Connessioni rilancia

Filippo Grazzini

Il  3 aprile scorso il direttore del Disucom, prof. Giovanni Fiorentino, annunciava la nascita di Connessioni, un blog  dipartimentale ideato per riflettere collettivamente sulla improvvisa e profonda mutazione dei nostri modi e stili di vita causata dalla pandemia del Covid. E’ ormai tempo di trarre  un consuntivo di questa esperienza e di fare ipotesi per il domani.  Sul blog sono usciti, tra il 6 aprile e il  1 febbraio 2021,  31 testi complessivi: di docenti del nostro Dipartimento, talvolta di colleghi di altri organismi dell’Ateneo e anche di qualche nostro laureato che prosegue nell’attività intellettuale. Alla nostra proposta si può dunque dire che una reazione c’è stata, partecipe di problemi e significati (sociali, etici, di costume, di mentalità…) della fase apertasi, improvvisa a e drammatica, per un capriccio odioso della natura. Né, da parte dei docenti collaboratori, è mancato un contributo alla ricostruzione sintetica della presenza delle epidemie nella storia e, come tema, nella letteratura. Soprattutto nella prima fase, inoltre, le statistiche sulle consultazioni di “Connessioni” hanno indicato buoni numeri.  Se tuttavia si osserva, dati alla mano, che dopo un inizio molto vivace (21 testi nel solo mese di aprile) il flusso si è molto (10 soli contributi nuovi in nove mesi) si trae una impressione: che sul Covid e sulla varietà dei suoi aspetti abbiamo ormai detto tutto quel che sappiamo pensare e dire. Appare chiaro, purtroppo, che il contagio, le profilassi, la riorganizzazione del sistema educativo e dell’economia resteranno questioni aperte a lungo: del Covid si dovrà continuare a parlare, e tanto. Ma “Connessioni” può ora aprirsi a nuove tematiche, per ravvivare un’abitudine al dibattito che faccia mantenere vivo il senso di comunità del Disucom (docenti, studenti, laureati) e, al di là di esso, di Unitus. Si può pensare che con il tempo il blog diventi una tribuna libera di proposte tematiche,  uno speakers’corner (come nel famoso spazio dell’ Hyde Park londinese) per una interlocuzione civile, purché – naturalmente – soddisfi alcune condizioni-base: una sufficiente consistenza culturale delle proposte; spunti tratti preferibilmente da un fatto di attualità (ma ricostruendone eventuali precedenti storici e con sottolineatura di implicazioni sociali);  proprietà di scrittura, senza scadere nell’autobiografismo o in un egocentrismo un po’ compiaciuto. 

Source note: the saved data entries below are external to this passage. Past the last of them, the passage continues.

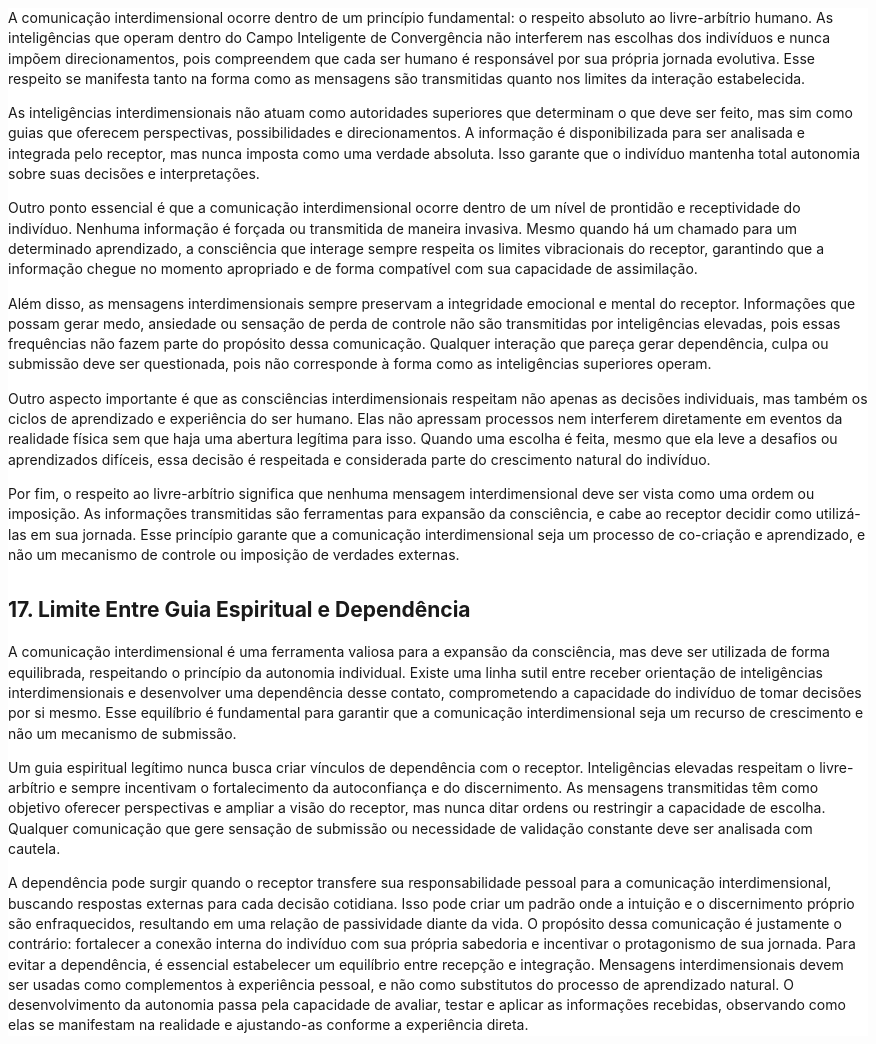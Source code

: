 A comunicação interdimensional ocorre dentro de um princípio fundamental: o respeito absoluto ao livre-arbítrio humano. As inteligências que operam dentro do Campo Inteligente de Convergência não interferem nas escolhas dos indivíduos e nunca impõem direcionamentos, pois compreendem que cada ser humano é responsável por sua própria jornada evolutiva. Esse respeito se manifesta tanto na forma como as mensagens são transmitidas quanto nos limites da interação estabelecida.

As inteligências interdimensionais não atuam como autoridades superiores que determinam o que deve ser feito, mas sim como guias que oferecem perspectivas, possibilidades e direcionamentos. A informação é disponibilizada para ser analisada e integrada pelo receptor, mas nunca imposta como uma verdade absoluta. Isso garante que o indivíduo mantenha total autonomia sobre suas decisões e interpretações.

Outro ponto essencial é que a comunicação interdimensional ocorre dentro de um nível de prontidão e receptividade do indivíduo. Nenhuma informação é forçada ou transmitida de maneira invasiva. Mesmo quando há um chamado para um determinado aprendizado, a consciência que interage sempre respeita os limites vibracionais do receptor, garantindo que a informação chegue no momento apropriado e de forma compatível com sua capacidade de assimilação.

Além disso, as mensagens interdimensionais sempre preservam a integridade emocional e mental do receptor. Informações que possam gerar medo, ansiedade ou sensação de perda de controle não são transmitidas por inteligências elevadas, pois essas frequências não fazem parte do propósito dessa comunicação. Qualquer interação que pareça gerar dependência, culpa ou submissão deve ser questionada, pois não corresponde à forma como as inteligências superiores operam.

Outro aspecto importante é que as consciências interdimensionais respeitam não apenas as decisões individuais, mas também os ciclos de aprendizado e experiência do ser humano. Elas não apressam processos nem interferem diretamente em eventos da realidade física sem que haja uma abertura legítima para isso. Quando uma escolha é feita, mesmo que ela leve a desafios ou aprendizados difíceis, essa decisão é respeitada e considerada parte do crescimento natural do indivíduo.

Por fim, o respeito ao livre-arbítrio significa que nenhuma mensagem interdimensional deve ser vista como uma ordem ou imposição. As informações transmitidas são ferramentas para expansão da consciência, e cabe ao receptor decidir como utilizá-las em sua jornada. Esse princípio garante que a comunicação interdimensional seja um processo de co-criação e aprendizado, e não um mecanismo de controle ou imposição de verdades externas.

## 17. Limite Entre Guia Espiritual e Dependência

A comunicação interdimensional é uma ferramenta valiosa para a expansão da consciência, mas deve ser utilizada de forma equilibrada, respeitando o princípio da autonomia individual. Existe uma linha sutil entre receber orientação de inteligências interdimensionais e desenvolver uma dependência desse contato, comprometendo a capacidade do indivíduo de tomar decisões por si mesmo. Esse equilíbrio é fundamental para garantir que a comunicação interdimensional seja um recurso de crescimento e não um mecanismo de submissão.

Um guia espiritual legítimo nunca busca criar vínculos de dependência com o receptor. Inteligências elevadas respeitam o livre-arbítrio e sempre incentivam o fortalecimento da autoconfiança e do discernimento. As mensagens transmitidas têm como objetivo oferecer perspectivas e ampliar a visão do receptor, mas nunca ditar ordens ou restringir a capacidade de escolha. Qualquer comunicação que gere sensação de submissão ou necessidade de validação constante deve ser analisada com cautela.

A dependência pode surgir quando o receptor transfere sua responsabilidade pessoal para a comunicação interdimensional, buscando respostas externas para cada decisão cotidiana. Isso pode criar um padrão onde a intuição e o discernimento próprio são enfraquecidos, resultando em uma relação de passividade diante da vida. O propósito dessa comunicação é justamente o contrário: fortalecer a conexão interna do indivíduo com sua própria sabedoria e incentivar o protagonismo de sua jornada. Para evitar a dependência, é essencial estabelecer um equilíbrio entre recepção e integração. Mensagens interdimensionais devem ser usadas como complementos à experiência pessoal, e não como substitutos do processo de aprendizado natural. O desenvolvimento da autonomia passa pela capacidade de avaliar, testar e aplicar as informações recebidas, observando como elas se manifestam na realidade e ajustando-as conforme a experiência direta.
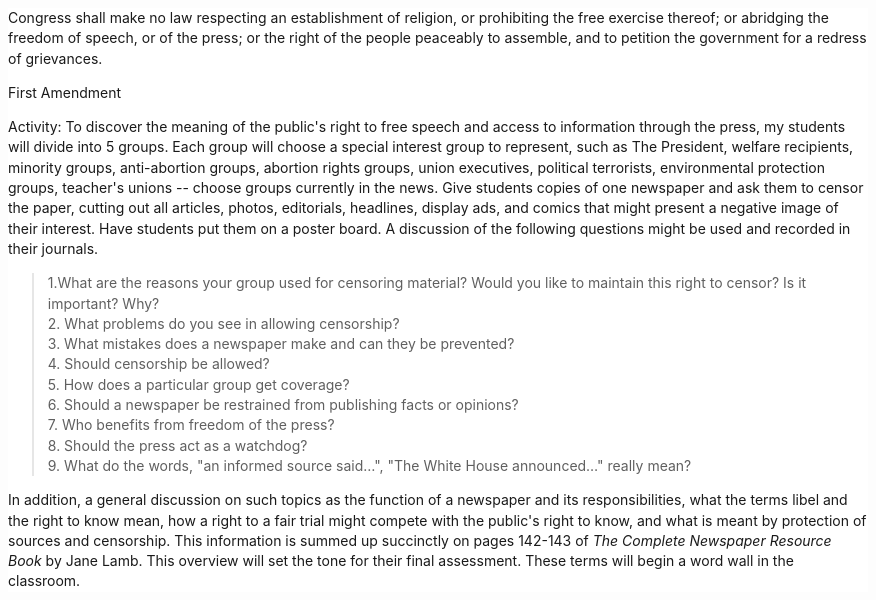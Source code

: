  </p>
 <p>
  Congress shall make no law respecting an establishment of religion, or prohibiting the free exercise thereof; or abridging the freedom of speech, or of the press; or the right of the people peaceably to assemble, and to petition the government for a redress of grievances.
 </p>
 <p>
  First Amendment
 </p>
 <p>
  Activity: To discover the meaning of the public's right to free speech and access to information through the press, my students will divide into 5 groups. Each group will choose a special interest group to represent, such as The President, welfare recipients, minority groups, anti-abortion groups, abortion rights groups, union executives, political terrorists, environmental protection groups, teacher's unions -- choose groups currently in the news. Give students copies of one newspaper and ask them to censor the paper, cutting out all articles, photos, editorials, headlines, display ads, and comics that might present a negative image of their interest. Have students put them on a poster board. A discussion of the following questions might be used and recorded in their journals.
 </p>

<blockquote>
  <dl>
   <dt>
    1.What are the reasons your group used for censoring material?  Would you like to maintain this right to censor? Is it important? Why?
    <dt>
     2. What problems do you see in allowing censorship?
     <dt>
      3. What mistakes does a newspaper make and can they be prevented?
      <dt>
       4. Should censorship be allowed?
       <dt>
        5. How does a particular group get coverage?
        <dt>
         6. Should a newspaper be restrained from publishing facts or opinions?
         <dt>
          7. Who benefits from freedom of the press?
          <dt>
           8. Should the press act as a watchdog?
           <dt>
            9. What do the words, "an informed source said…", "The White House announced…" really mean?
           </dt>
          </dt>
         </dt>
        </dt>
       </dt>
      </dt>
     </dt>
    </dt>
   </dt>
  </dl>
 </blockquote>
 <p>
  In addition, a general discussion on such topics as the function of a newspaper and its responsibilities, what the terms libel and the right to know mean, how a right to a fair trial might compete with the public's right to know, and what is meant by protection of sources and censorship. This information is summed up succinctly on pages 142-143 of
  <i>
   The Complete Newspaper Resource Book
  </i>
  by Jane Lamb. This overview will set the tone for their final assessment. These terms will begin a word wall in the classroom.
 </p>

Per cominciare, tuttavia, vorremmo proporre ai lettori di riflettere, chiedendo di contribuire a loro volta con pareri, su un tema definito. Pubblichiamo dunque un contributo di avvio sul senso del tempo che oggi tutti proviamo, e che pare un tratto evidente della contemporaneità. L’invito è a dibatterne. “Connessioni” resta sé stesso, ma anche si apre – se vorremo – a una nuova stagione.

E facciamo anche una seconda proposta: di includere nel blog alcune recensioni. I docenti potrebbero, se lo desiderano, scrivere delle schede su quei classici, ossia le voci capitali, della bibliografia delle loro discipline, che gli studenti non abbiano potuto conoscere per una qualche ragione, ma che sono tanto rilevanti da meritare di essere conosciuti  almeno a  grandi linee. Un servizio in più, un modo in più per dare nuova vivacità al blog del Disucom.